L’immensemajorité des fonds marins restent encore totalement inexplorées et les profondeurs océaniques fascinent les scientifiques, notamment les membres de l’Organisation pour la recherche fédérale scientifique et industrielle en Australie (CSIRO). Ils se sont lancés dans une grande expédition, en partenariat avec le musée Victoria de Carlton, à la recherche de spécimens rares. Fouillant au plus profond des eaux de la côte est du pays, ils ont fini par découvrir un étrange poisson sans visage, rapporte le Guardian, mercredi 31 juin.

 « Ça sort vraiment de l’ordinaire », affirme à Mashable Dianne Brey, membre du département de zoologie du musée Victoria qui a participé à l’expédition. « Il est apparu à environ 4 000 mètres de profondeur, au large des côtes de Newcastle, dans l’État de la Nouvelle-Galles du Sud, et nous n’avions aucune idée de ce que ça pouvait être. On pouvait littéralement voir qu’il ne possédait aucun œil ».
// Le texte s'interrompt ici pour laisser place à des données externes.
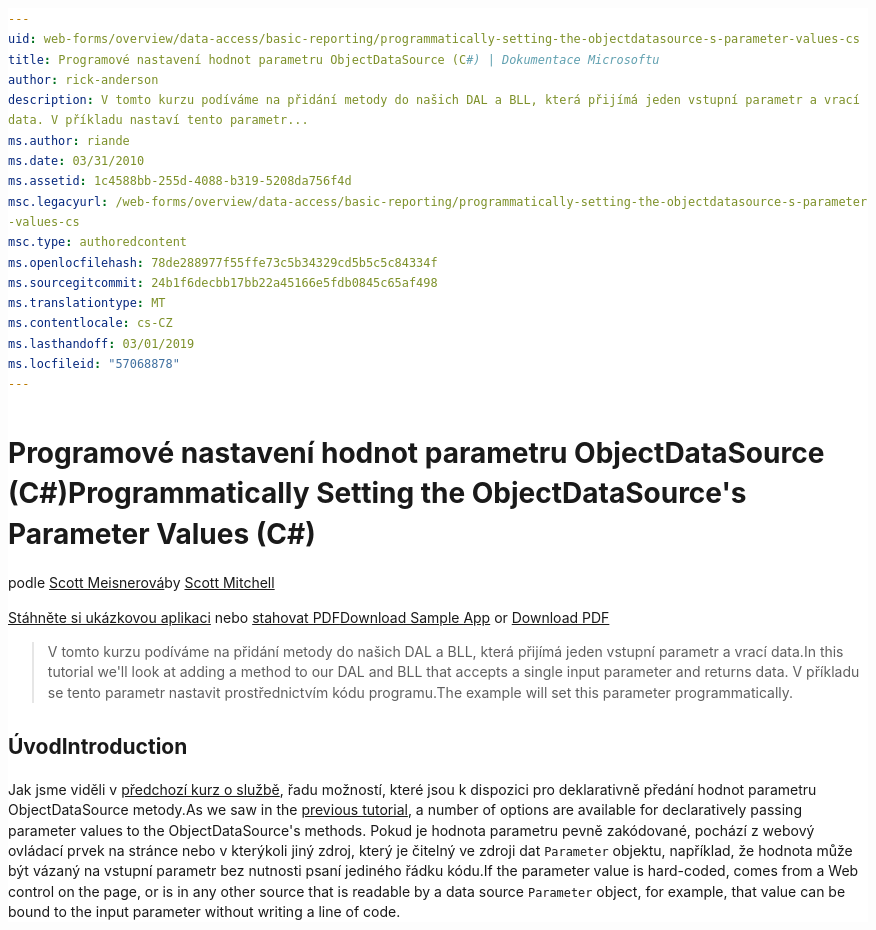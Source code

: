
 ```yaml
---
uid: web-forms/overview/data-access/basic-reporting/programmatically-setting-the-objectdatasource-s-parameter-values-cs
title: Programové nastavení hodnot parametru ObjectDataSource (C#) | Dokumentace Microsoftu
author: rick-anderson
description: V tomto kurzu podíváme na přidání metody do našich DAL a BLL, která přijímá jeden vstupní parametr a vrací data. V příkladu nastaví tento parametr...
ms.author: riande
ms.date: 03/31/2010
ms.assetid: 1c4588bb-255d-4088-b319-5208da756f4d
msc.legacyurl: /web-forms/overview/data-access/basic-reporting/programmatically-setting-the-objectdatasource-s-parameter-values-cs
msc.type: authoredcontent
ms.openlocfilehash: 78de288977f55ffe73c5b34329cd5b5c5c84334f
ms.sourcegitcommit: 24b1f6decbb17bb22a45166e5fdb0845c65af498
ms.translationtype: MT
ms.contentlocale: cs-CZ
ms.lasthandoff: 03/01/2019
ms.locfileid: "57068878"
---
```

<a name="programmatically-setting-the-objectdatasources-parameter-values-c"></a><span data-ttu-id="4db57-104">Programové nastavení hodnot parametru ObjectDataSource (C#)</span><span class="sxs-lookup"><span data-stu-id="4db57-104">Programmatically Setting the ObjectDataSource's Parameter Values (C#)</span></span>
====================
<span data-ttu-id="4db57-105">podle [Scott Meisnerová](https://twitter.com/ScottOnWriting)</span><span class="sxs-lookup"><span data-stu-id="4db57-105">by [Scott Mitchell](https://twitter.com/ScottOnWriting)</span></span>

<span data-ttu-id="4db57-106">[Stáhněte si ukázkovou aplikaci](http://download.microsoft.com/download/4/6/3/463cf87c-4724-4cbc-b7b5-3f866f43ba50/ASPNET_Data_Tutorial_6_CS.exe) nebo [stahovat PDF](programmatically-setting-the-objectdatasource-s-parameter-values-cs/_static/datatutorial06cs1.pdf)</span><span class="sxs-lookup"><span data-stu-id="4db57-106">[Download Sample App](http://download.microsoft.com/download/4/6/3/463cf87c-4724-4cbc-b7b5-3f866f43ba50/ASPNET_Data_Tutorial_6_CS.exe) or [Download PDF](programmatically-setting-the-objectdatasource-s-parameter-values-cs/_static/datatutorial06cs1.pdf)</span></span>

> <span data-ttu-id="4db57-107">V tomto kurzu podíváme na přidání metody do našich DAL a BLL, která přijímá jeden vstupní parametr a vrací data.</span><span class="sxs-lookup"><span data-stu-id="4db57-107">In this tutorial we'll look at adding a method to our DAL and BLL that accepts a single input parameter and returns data.</span></span> <span data-ttu-id="4db57-108">V příkladu se tento parametr nastavit prostřednictvím kódu programu.</span><span class="sxs-lookup"><span data-stu-id="4db57-108">The example will set this parameter programmatically.</span></span>


## <a name="introduction"></a><span data-ttu-id="4db57-109">Úvod</span><span class="sxs-lookup"><span data-stu-id="4db57-109">Introduction</span></span>

<span data-ttu-id="4db57-110">Jak jsme viděli v [předchozí kurz o službě](declarative-parameters-cs.md), řadu možností, které jsou k dispozici pro deklarativně předání hodnot parametru ObjectDataSource metody.</span><span class="sxs-lookup"><span data-stu-id="4db57-110">As we saw in the [previous tutorial](declarative-parameters-cs.md), a number of options are available for declaratively passing parameter values to the ObjectDataSource's methods.</span></span> <span data-ttu-id="4db57-111">Pokud je hodnota parametru pevně zakódované, pochází z webový ovládací prvek na stránce nebo v kterýkoli jiný zdroj, který je čitelný ve zdroji dat `Parameter` objektu, například, že hodnota může být vázaný na vstupní parametr bez nutnosti psaní jediného řádku kódu.</span><span class="sxs-lookup"><span data-stu-id="4db57-111">If the parameter value is hard-coded, comes from a Web control on the page, or is in any other source that is readable by a data source `Parameter` object, for example, that value can be bound to the input parameter without writing a line of code.</span></span>
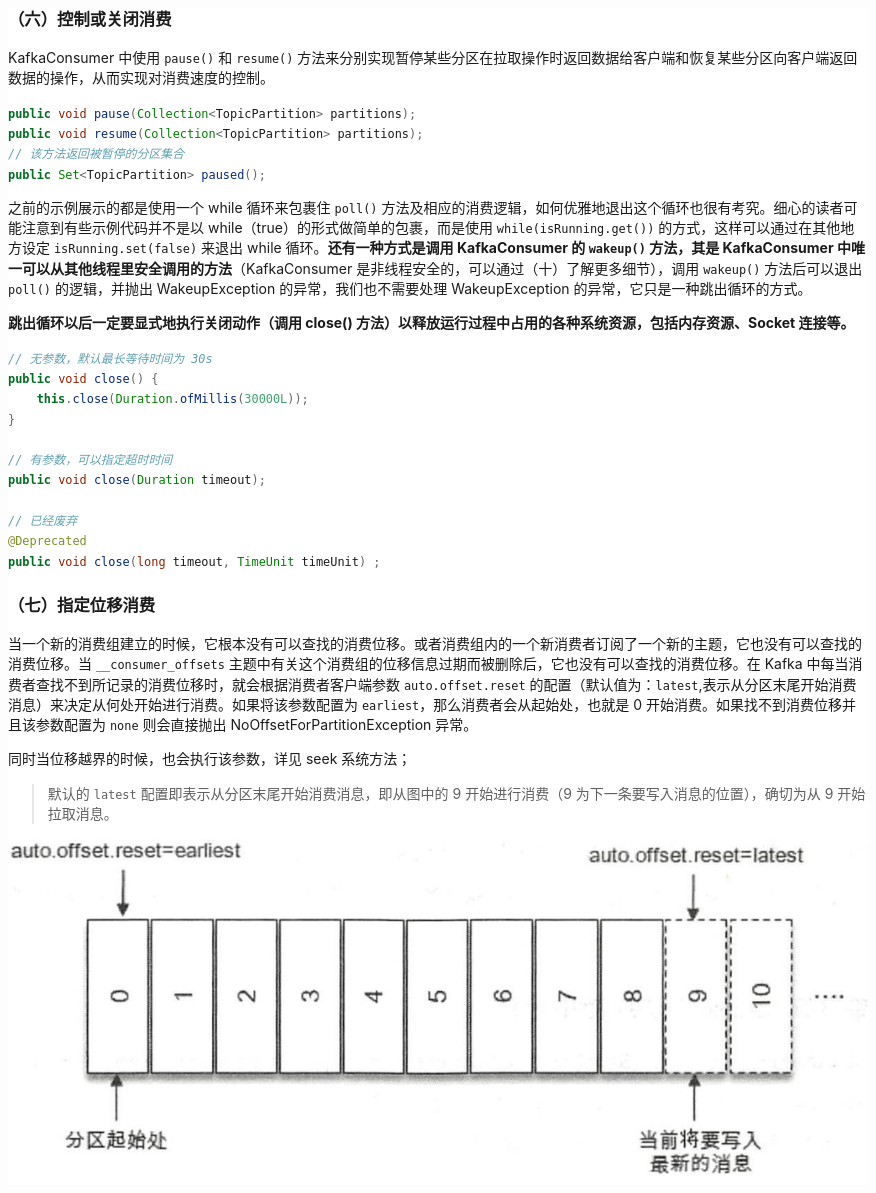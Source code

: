 ###  （六）控制或关闭消费

KafkaConsumer 中使用 `pause()` 和 `resume()` 方法来分别实现暂停某些分区在拉取操作时返回数据给客户端和恢复某些分区向客户端返回数据的操作，从而实现对消费速度的控制。

```java
public void pause(Collection<TopicPartition> partitions);
public void resume(Collection<TopicPartition> partitions);
// 该方法返回被暂停的分区集合
public Set<TopicPartition> paused();
```

之前的示例展示的都是使用一个 while 循环来包裹住 `poll()` 方法及相应的消费逻辑，如何优雅地退出这个循环也很有考究。细心的读者可能注意到有些示例代码并不是以 while（true）的形式做简单的包裹，而是使用 `while(isRunning.get())` 的方式，这样可以通过在其他地方设定 `isRunning.set(false)` 来退出 while 循环。**还有一种方式是调用 KafkaConsumer 的 `wakeup()` 方法，其是 KafkaConsumer 中唯一可以从其他线程里安全调用的方法**（KafkaConsumer 是非线程安全的，可以通过（十）了解更多细节），调用 `wakeup()` 方法后可以退出 `poll()` 的逻辑，并抛出 WakeupException 的异常，我们也不需要处理 WakeupException 的异常，它只是一种跳出循环的方式。

**跳出循环以后一定要显式地执行关闭动作（调用 close() 方法）以释放运行过程中占用的各种系统资源，包括内存资源、Socket 连接等。**

```java
// 无参数，默认最长等待时间为 30s
public void close() {
    this.close(Duration.ofMillis(30000L));
}

// 有参数，可以指定超时时间
public void close(Duration timeout);

// 已经废弃
@Deprecated
public void close(long timeout, TimeUnit timeUnit) ;
```

### （七）指定位移消费

当一个新的消费组建立的时候，它根本没有可以查找的消费位移。或者消费组内的一个新消费者订阅了一个新的主题，它也没有可以查找的消费位移。当 `__consumer_offsets` 主题中有关这个消费组的位移信息过期而被删除后，它也没有可以查找的消费位移。在 Kafka 中每当消费者查找不到所记录的消费位移时，就会根据消费者客户端参数 `auto.offset.reset` 的配置（默认值为：`latest`,表示从分区末尾开始消费消息）来决定从何处开始进行消费。如果将该参数配置为 `earliest`，那么消费者会从起始处，也就是 0 开始消费。如果找不到消费位移并且该参数配置为 `none` 则会直接抛出 NoOffsetForPartitionException 异常。

同时当位移越界的时候，也会执行该参数，详见 seek 系统方法；

> 默认的 `latest` 配置即表示从分区末尾开始消费消息，即从图中的 9 开始进行消费（9 为下一条要写入消息的位置），确切为从 9 开始拉取消息。

![image-20220703151010444](%E4%B8%89%E3%80%81%E6%B6%88%E8%B4%B9%E8%80%85.resource/image-20220703151010444.png)

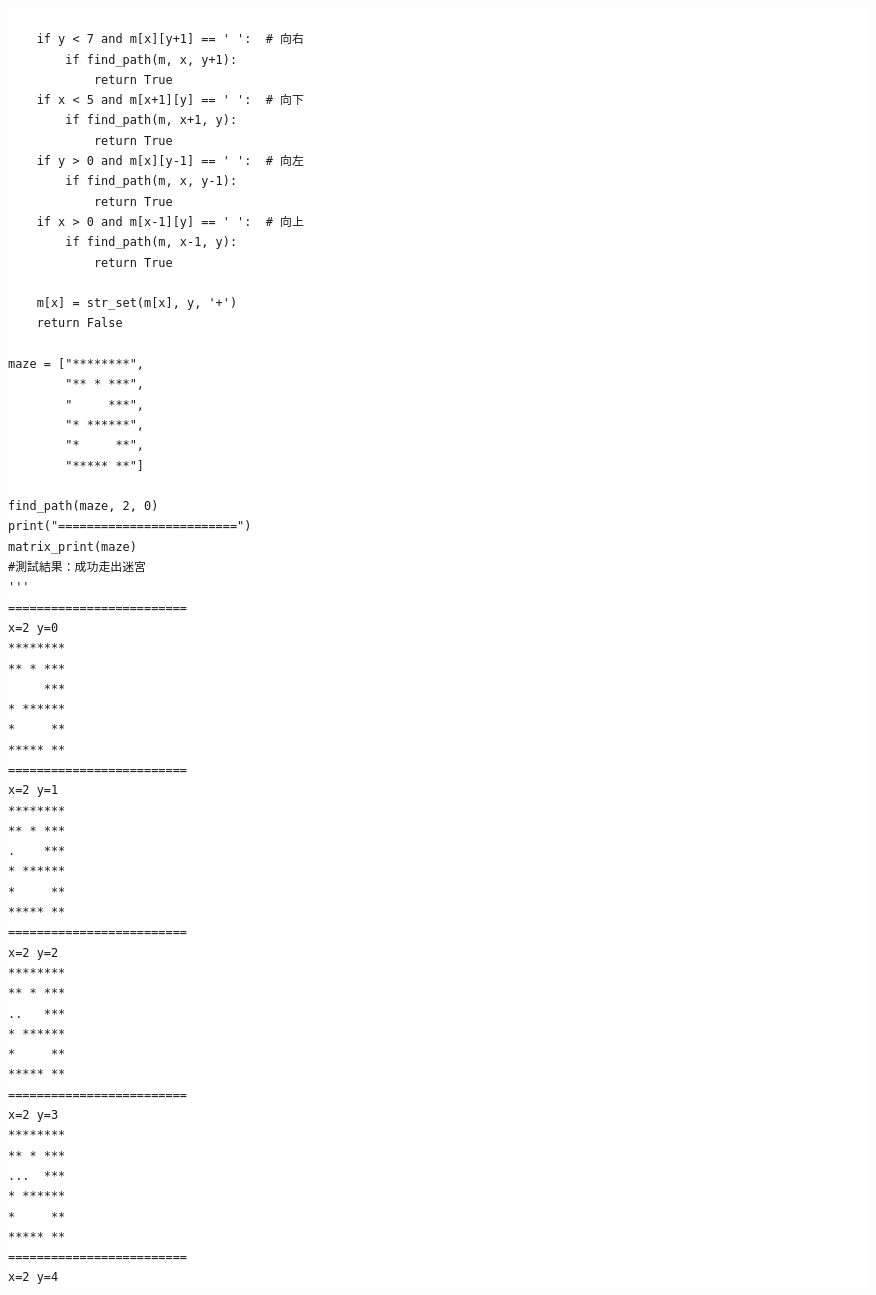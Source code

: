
 ```

    if y < 7 and m[x][y+1] == ' ':  # 向右
        if find_path(m, x, y+1):
            return True
    if x < 5 and m[x+1][y] == ' ':  # 向下
        if find_path(m, x+1, y):
            return True
    if y > 0 and m[x][y-1] == ' ':  # 向左
        if find_path(m, x, y-1):
            return True
    if x > 0 and m[x-1][y] == ' ':  # 向上
        if find_path(m, x-1, y):
            return True

    m[x] = str_set(m[x], y, '+')
    return False

maze = ["********",
        "** * ***",
        "     ***",
        "* ******",
        "*     **",
        "***** **"]

find_path(maze, 2, 0)
print("=========================")
matrix_print(maze)
#測試結果：成功走出迷宮
'''
=========================
x=2 y=0
********
** * ***
     ***
* ******
*     **
***** **
=========================
x=2 y=1
********
** * ***
.    ***
* ******
*     **
***** **
=========================
x=2 y=2
********
** * ***
..   ***
* ******
*     **
***** **
=========================
x=2 y=3
********
** * ***
...  ***
* ******
*     **
***** **
=========================
x=2 y=4
```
Mais il a une bouche située à sous son corps. Oui, oui.

MUSEE VICTORIA ( Cliquez pour agrandir )

Pêché au XIXe siècle

Suite à des analyses génétiques, le mystérieux vertébré a pu être identifié. L’espèce avait en effet déjà été découverte il y a près de 144 ans, à l’occasion d’une autre expédition dite du Challenger, première campagne océanographique mondiale menée par des Britanniques entre 1872 et 1876. Ce poisson a donc un nom scientifique : le typhlonus nasus, rebaptisé par les scientifiques « brosme sans tête ». Outre l’Australie, il vit en mer d’Oman, en Papouasie-Nouvelle-Guinée, en Indonésie, au Japon et à Hawaï. Il est donc plutôt répandu dans les eaux internationales mais n’est quasiment jamais remonté à la surface. 

Après cette redécouverte, l’excitation des scientifiques autour des mystères des profondeurs océaniques monte d’un cran. « Les eaux qui entourent l’Australie n’ont pas vraiment été analysées. Nous n’avons vraiment pas une idée exacte de ce qui s’y trouve », affirme Dianne Brey. « Nous connaissons certains des poissons que nous allons pêcher. Mais, si l’on prend seulement la journée d’hier, nous en avons fait remonter cinq dans l’après-midi, à 4 000 mètres de profondeur et aucun d’entre eux n’était répertorié en Australie. »

Les données issues de cette expédition contribueront peut-être à améliorer la compréhension de la biodiversité, des habitats et des processus écologiques qui caractérisent l’espace marin australien, résume dans un communiqué Tim O’Hara, directeur de l’expédition du CSIRO. Leur aventure s’achèvera le 16 juin.